### Task item
Reproduce the records below exactly, but only between the lines holding "Amazon QuickSight &" and "Amazon SageMaker Ground", inclusive.

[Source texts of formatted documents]
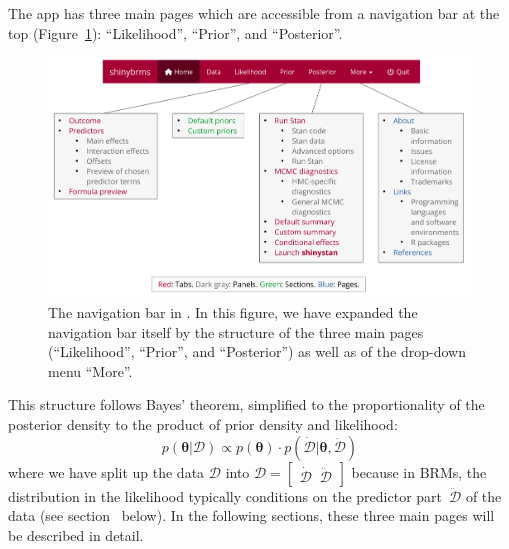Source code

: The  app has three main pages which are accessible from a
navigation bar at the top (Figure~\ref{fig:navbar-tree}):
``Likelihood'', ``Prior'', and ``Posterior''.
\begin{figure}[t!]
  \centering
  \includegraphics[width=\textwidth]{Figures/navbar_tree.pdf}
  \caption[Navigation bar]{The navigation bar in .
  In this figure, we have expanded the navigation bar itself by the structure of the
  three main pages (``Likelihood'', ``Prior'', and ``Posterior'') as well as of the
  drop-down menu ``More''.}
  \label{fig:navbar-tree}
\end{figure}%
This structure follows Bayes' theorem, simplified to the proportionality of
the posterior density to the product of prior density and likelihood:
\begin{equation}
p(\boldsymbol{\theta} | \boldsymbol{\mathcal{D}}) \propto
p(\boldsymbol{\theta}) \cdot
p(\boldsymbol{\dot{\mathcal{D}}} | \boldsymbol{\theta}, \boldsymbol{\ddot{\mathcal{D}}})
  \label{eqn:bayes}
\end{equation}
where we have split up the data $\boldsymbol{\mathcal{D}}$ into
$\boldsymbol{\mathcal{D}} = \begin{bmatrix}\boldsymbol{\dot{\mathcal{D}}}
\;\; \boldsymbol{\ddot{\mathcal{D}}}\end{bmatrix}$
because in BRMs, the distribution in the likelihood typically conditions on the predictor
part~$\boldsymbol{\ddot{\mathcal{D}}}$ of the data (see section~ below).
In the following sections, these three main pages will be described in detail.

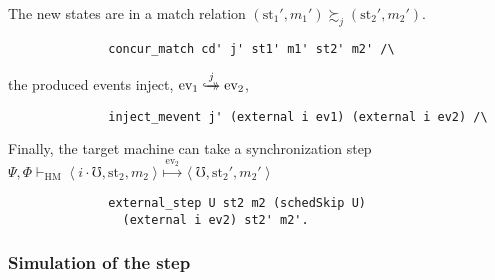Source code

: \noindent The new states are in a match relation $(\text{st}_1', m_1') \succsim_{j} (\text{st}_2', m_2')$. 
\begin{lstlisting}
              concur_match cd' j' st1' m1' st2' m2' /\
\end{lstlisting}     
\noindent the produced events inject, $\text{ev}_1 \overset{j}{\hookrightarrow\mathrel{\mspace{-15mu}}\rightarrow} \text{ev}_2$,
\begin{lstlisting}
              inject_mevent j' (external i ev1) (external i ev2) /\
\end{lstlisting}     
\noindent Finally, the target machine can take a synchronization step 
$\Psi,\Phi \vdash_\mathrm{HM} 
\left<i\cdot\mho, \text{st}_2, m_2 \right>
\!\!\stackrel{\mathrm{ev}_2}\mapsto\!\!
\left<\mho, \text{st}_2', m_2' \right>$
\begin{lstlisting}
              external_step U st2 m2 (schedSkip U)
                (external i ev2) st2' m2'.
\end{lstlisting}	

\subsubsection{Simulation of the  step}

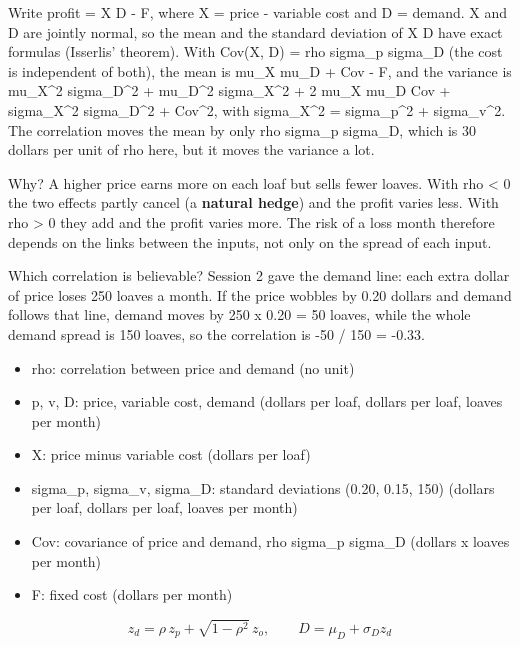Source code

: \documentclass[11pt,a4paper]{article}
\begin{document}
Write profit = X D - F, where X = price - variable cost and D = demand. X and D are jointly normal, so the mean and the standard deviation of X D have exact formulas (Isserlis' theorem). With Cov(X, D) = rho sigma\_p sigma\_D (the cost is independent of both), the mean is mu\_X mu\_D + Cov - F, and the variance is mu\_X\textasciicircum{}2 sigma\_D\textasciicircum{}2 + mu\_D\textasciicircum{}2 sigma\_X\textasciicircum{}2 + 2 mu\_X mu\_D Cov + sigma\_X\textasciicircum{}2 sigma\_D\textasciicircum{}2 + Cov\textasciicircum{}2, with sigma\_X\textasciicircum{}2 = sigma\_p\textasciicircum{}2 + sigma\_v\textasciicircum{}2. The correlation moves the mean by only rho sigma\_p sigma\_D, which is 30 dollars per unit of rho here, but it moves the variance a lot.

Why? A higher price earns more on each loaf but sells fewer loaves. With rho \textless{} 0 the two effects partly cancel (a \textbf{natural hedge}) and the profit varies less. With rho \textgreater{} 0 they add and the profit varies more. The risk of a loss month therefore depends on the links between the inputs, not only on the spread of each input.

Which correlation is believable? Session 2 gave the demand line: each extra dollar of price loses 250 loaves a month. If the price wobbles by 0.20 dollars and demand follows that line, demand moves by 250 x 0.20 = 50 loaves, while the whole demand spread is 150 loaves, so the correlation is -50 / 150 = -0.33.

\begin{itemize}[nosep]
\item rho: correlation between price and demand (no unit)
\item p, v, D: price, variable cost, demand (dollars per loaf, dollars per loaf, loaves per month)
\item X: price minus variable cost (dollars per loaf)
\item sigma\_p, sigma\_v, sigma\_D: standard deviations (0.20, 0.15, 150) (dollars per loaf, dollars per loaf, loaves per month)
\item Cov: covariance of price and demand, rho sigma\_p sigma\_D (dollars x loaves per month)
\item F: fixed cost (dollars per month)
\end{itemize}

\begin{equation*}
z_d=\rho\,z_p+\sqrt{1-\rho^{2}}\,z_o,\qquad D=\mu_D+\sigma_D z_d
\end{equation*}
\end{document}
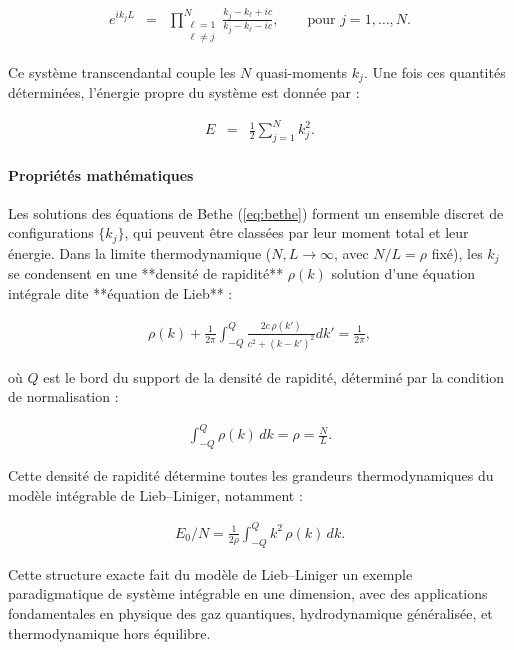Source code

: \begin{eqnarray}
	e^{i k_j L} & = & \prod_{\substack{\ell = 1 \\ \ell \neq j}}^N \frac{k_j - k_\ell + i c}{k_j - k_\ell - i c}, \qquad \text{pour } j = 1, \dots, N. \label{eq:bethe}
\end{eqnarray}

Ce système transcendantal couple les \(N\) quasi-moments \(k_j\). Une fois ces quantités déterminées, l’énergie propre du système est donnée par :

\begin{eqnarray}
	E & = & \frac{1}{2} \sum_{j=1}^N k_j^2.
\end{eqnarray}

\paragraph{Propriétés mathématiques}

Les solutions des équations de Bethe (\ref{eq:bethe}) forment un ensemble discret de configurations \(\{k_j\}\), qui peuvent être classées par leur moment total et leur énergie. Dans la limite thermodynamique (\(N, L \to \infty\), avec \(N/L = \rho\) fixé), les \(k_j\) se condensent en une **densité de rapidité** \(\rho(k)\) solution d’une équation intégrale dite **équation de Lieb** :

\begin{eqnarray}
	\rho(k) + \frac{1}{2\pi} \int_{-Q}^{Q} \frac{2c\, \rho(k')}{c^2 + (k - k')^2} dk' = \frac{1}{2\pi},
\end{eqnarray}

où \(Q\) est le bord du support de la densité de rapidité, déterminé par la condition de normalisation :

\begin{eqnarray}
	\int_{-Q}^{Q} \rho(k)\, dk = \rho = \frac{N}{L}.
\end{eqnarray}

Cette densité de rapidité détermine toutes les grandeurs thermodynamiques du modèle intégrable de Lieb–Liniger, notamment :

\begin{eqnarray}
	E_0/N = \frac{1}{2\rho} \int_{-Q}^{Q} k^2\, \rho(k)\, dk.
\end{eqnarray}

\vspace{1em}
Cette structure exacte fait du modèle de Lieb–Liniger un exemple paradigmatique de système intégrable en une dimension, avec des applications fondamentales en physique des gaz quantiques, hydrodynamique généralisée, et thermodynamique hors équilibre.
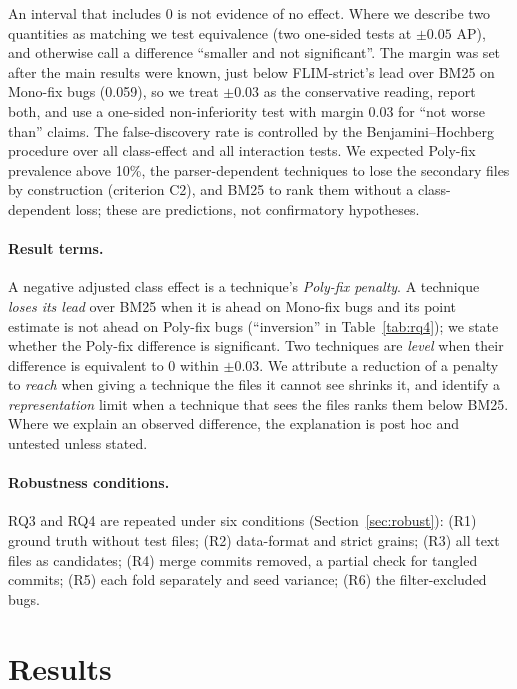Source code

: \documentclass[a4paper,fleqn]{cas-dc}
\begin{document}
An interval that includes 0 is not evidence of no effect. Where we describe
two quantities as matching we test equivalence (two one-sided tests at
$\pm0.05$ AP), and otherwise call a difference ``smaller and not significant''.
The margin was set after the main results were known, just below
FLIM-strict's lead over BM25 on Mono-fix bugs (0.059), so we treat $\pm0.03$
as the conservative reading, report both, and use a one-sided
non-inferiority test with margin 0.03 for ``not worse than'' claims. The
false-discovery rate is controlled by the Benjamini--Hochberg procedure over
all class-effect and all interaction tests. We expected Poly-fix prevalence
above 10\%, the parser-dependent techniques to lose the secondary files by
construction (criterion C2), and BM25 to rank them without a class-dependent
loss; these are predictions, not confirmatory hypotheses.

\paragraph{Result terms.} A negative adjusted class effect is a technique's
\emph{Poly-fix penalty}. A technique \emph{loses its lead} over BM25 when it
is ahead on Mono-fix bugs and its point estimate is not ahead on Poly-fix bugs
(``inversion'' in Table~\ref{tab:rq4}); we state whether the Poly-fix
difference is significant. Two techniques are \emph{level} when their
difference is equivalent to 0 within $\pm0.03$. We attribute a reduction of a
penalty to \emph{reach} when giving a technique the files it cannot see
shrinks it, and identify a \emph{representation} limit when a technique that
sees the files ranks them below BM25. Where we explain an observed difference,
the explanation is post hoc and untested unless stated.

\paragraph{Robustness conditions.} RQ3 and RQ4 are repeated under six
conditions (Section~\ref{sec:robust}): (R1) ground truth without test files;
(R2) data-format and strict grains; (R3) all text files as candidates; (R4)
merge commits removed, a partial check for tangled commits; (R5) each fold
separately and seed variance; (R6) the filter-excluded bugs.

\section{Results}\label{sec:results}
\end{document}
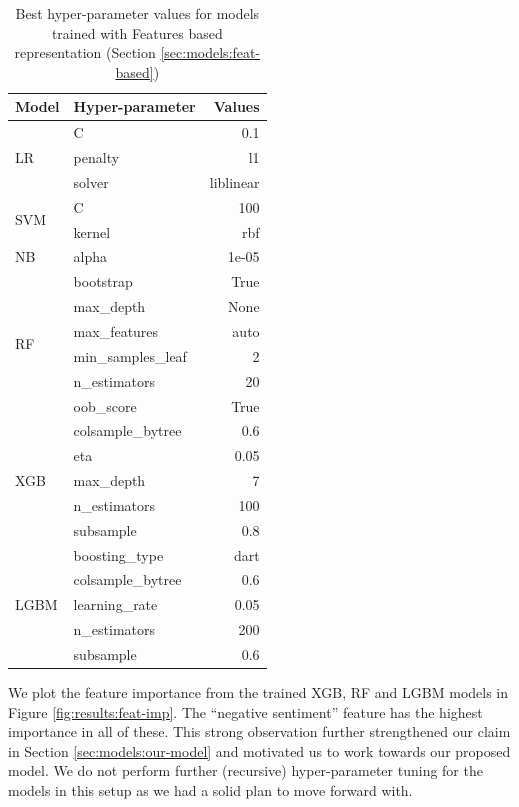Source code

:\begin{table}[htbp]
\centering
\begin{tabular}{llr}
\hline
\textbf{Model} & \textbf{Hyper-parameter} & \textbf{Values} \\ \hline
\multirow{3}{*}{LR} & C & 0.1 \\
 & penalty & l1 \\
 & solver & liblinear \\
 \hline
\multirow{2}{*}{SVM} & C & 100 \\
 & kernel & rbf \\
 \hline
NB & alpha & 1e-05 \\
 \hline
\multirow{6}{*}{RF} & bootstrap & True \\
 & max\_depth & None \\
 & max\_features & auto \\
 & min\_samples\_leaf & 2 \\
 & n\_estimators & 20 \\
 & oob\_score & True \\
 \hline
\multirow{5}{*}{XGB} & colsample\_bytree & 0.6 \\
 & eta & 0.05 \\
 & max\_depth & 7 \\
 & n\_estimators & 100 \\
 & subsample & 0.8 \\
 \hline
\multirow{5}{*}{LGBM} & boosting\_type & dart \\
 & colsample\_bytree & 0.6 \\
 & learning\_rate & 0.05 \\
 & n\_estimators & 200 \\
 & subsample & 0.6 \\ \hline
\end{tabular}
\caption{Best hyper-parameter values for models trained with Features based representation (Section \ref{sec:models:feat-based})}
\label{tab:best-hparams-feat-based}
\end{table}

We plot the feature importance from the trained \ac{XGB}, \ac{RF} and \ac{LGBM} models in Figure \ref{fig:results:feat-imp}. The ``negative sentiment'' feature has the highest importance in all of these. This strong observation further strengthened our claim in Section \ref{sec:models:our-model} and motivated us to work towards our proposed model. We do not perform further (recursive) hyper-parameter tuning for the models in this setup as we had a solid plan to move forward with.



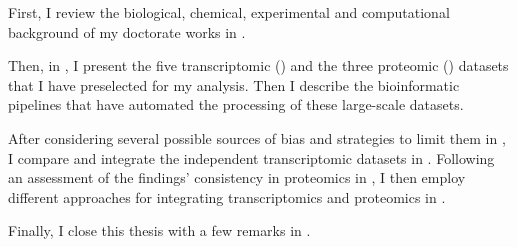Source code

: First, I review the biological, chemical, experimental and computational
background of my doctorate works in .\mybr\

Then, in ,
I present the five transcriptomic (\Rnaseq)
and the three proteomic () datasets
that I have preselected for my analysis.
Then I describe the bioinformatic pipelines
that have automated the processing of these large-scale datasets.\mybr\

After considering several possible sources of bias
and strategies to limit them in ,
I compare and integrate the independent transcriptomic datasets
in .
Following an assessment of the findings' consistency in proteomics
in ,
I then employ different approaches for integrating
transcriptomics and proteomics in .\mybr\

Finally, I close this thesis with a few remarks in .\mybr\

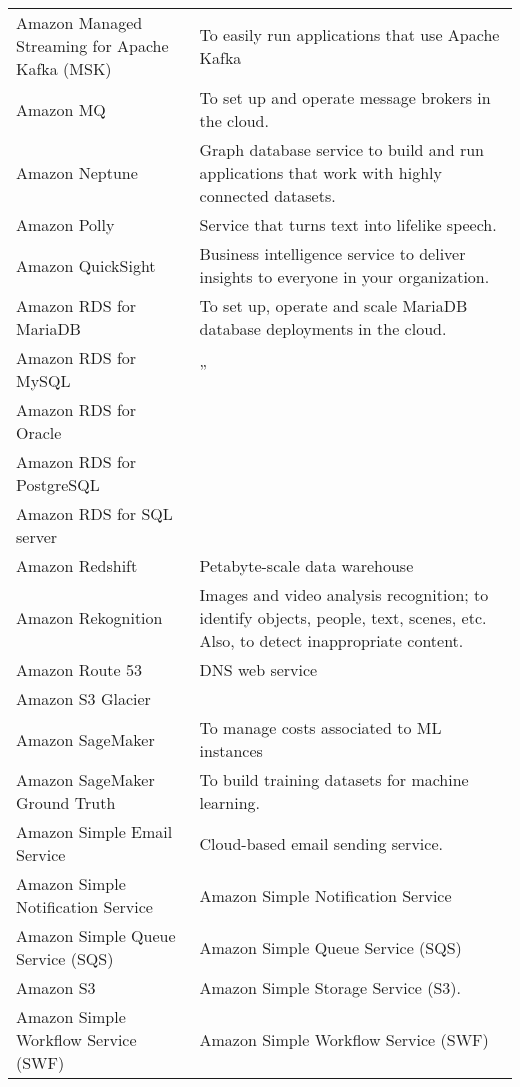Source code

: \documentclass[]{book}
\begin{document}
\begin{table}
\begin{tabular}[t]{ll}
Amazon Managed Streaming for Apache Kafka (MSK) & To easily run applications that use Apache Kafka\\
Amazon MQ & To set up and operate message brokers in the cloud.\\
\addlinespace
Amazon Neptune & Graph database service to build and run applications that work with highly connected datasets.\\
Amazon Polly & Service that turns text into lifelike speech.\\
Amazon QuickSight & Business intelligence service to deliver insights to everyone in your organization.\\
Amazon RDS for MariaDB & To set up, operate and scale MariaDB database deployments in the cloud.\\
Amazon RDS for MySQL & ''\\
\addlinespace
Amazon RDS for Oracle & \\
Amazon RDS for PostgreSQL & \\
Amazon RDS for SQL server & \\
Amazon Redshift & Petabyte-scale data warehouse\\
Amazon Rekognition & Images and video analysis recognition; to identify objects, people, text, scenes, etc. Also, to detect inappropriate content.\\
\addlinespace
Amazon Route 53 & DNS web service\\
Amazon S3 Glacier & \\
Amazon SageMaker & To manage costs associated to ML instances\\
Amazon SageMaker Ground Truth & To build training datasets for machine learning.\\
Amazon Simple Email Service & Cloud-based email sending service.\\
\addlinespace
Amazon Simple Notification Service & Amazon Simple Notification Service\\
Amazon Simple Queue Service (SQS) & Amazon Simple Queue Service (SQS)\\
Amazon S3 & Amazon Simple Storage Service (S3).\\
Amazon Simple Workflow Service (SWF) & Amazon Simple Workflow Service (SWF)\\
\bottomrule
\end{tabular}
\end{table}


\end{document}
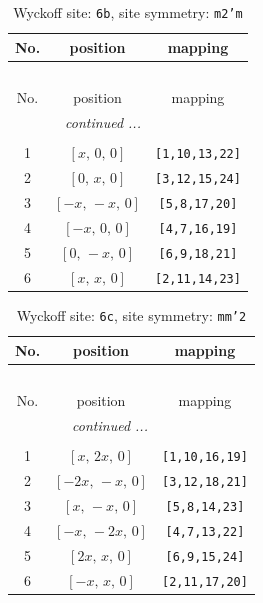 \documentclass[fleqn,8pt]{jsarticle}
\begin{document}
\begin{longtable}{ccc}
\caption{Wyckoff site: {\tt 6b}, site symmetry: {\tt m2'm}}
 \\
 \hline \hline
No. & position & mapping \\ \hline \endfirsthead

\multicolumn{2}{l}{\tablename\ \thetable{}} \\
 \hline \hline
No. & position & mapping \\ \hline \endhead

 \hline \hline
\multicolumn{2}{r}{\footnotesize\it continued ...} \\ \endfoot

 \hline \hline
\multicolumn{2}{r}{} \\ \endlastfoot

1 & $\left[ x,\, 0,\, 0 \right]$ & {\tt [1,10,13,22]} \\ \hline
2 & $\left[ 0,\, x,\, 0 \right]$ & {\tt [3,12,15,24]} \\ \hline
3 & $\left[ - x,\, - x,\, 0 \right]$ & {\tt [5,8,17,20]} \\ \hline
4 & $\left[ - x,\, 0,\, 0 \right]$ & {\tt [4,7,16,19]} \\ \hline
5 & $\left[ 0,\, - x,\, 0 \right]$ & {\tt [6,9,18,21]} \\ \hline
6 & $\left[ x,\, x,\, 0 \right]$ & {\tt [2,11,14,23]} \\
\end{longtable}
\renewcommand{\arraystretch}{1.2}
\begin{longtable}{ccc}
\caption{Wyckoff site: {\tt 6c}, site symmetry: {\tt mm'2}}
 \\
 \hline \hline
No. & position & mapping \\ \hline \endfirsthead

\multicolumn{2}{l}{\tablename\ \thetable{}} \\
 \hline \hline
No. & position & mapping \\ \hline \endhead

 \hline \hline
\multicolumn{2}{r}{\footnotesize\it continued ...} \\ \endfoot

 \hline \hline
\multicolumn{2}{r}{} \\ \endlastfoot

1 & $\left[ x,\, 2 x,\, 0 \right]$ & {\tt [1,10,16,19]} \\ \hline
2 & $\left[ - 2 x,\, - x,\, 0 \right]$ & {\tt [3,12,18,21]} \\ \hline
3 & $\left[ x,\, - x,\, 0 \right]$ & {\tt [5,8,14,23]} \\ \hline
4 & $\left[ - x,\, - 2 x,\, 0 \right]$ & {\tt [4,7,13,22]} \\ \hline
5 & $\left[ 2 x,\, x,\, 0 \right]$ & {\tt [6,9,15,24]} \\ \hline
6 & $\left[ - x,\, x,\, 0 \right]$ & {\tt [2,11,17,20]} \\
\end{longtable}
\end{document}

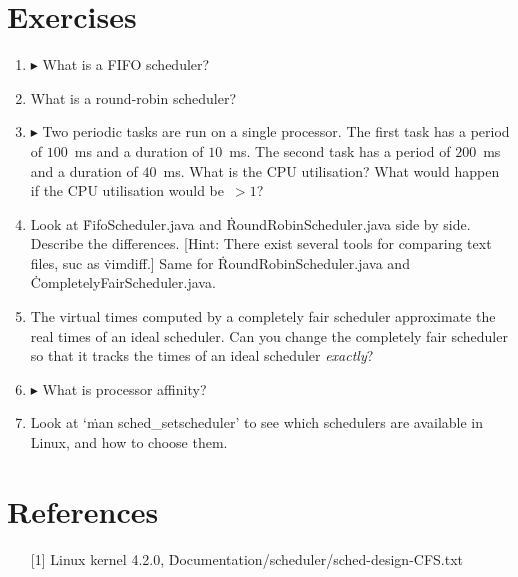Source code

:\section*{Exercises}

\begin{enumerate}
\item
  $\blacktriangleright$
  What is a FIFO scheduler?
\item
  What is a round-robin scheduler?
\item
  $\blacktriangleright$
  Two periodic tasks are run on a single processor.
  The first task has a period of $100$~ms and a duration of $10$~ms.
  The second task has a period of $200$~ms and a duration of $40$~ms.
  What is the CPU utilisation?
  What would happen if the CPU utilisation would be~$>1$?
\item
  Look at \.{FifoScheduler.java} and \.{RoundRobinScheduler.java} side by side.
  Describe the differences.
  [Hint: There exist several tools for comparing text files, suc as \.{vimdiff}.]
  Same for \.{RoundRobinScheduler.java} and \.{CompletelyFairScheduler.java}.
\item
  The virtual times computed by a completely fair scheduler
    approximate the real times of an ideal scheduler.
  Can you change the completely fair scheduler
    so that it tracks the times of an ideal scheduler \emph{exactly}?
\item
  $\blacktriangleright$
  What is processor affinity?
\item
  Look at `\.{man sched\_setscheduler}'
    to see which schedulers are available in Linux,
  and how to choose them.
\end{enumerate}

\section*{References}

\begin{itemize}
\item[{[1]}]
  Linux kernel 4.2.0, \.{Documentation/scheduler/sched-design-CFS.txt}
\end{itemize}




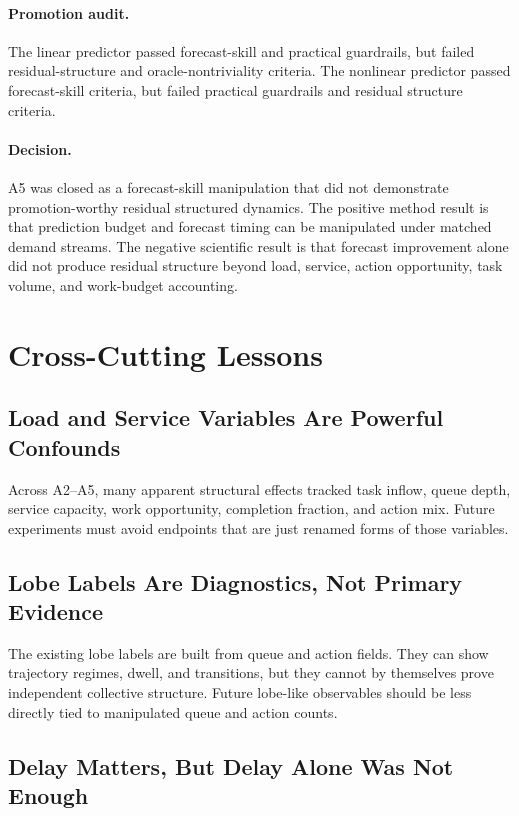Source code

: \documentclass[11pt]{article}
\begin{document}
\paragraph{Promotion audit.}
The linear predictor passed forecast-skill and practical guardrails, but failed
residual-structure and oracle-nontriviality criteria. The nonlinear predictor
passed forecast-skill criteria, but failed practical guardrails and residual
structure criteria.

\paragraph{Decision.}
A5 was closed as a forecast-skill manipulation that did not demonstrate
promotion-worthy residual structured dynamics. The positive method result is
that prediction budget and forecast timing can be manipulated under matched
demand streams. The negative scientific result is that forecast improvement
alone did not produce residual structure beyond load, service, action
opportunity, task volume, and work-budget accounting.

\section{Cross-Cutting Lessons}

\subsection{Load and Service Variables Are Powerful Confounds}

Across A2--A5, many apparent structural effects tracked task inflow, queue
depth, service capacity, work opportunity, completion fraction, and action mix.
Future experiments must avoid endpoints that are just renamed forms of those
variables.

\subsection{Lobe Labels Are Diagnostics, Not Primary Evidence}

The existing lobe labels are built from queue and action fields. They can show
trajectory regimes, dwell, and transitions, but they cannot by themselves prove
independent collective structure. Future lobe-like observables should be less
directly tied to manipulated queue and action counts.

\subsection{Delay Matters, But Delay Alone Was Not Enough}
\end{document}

### Output of the task
Amazon QuickSight & Business intelligence service to deliver insights to everyone in your organization.\\
Amazon RDS for MariaDB & To set up, operate and scale MariaDB database deployments in the cloud.\\
Amazon RDS for MySQL & ''\\
\addlinespace
Amazon RDS for Oracle & \\
Amazon RDS for PostgreSQL & \\
Amazon RDS for SQL server & \\
Amazon Redshift & Petabyte-scale data warehouse\\
Amazon Rekognition & Images and video analysis recognition; to identify objects, people, text, scenes, etc. Also, to detect inappropriate content.\\
\addlinespace
Amazon Route 53 & DNS web service\\
Amazon S3 Glacier & \\
Amazon SageMaker & To manage costs associated to ML instances\\
Amazon SageMaker Ground Truth & To build training datasets for machine learning.\\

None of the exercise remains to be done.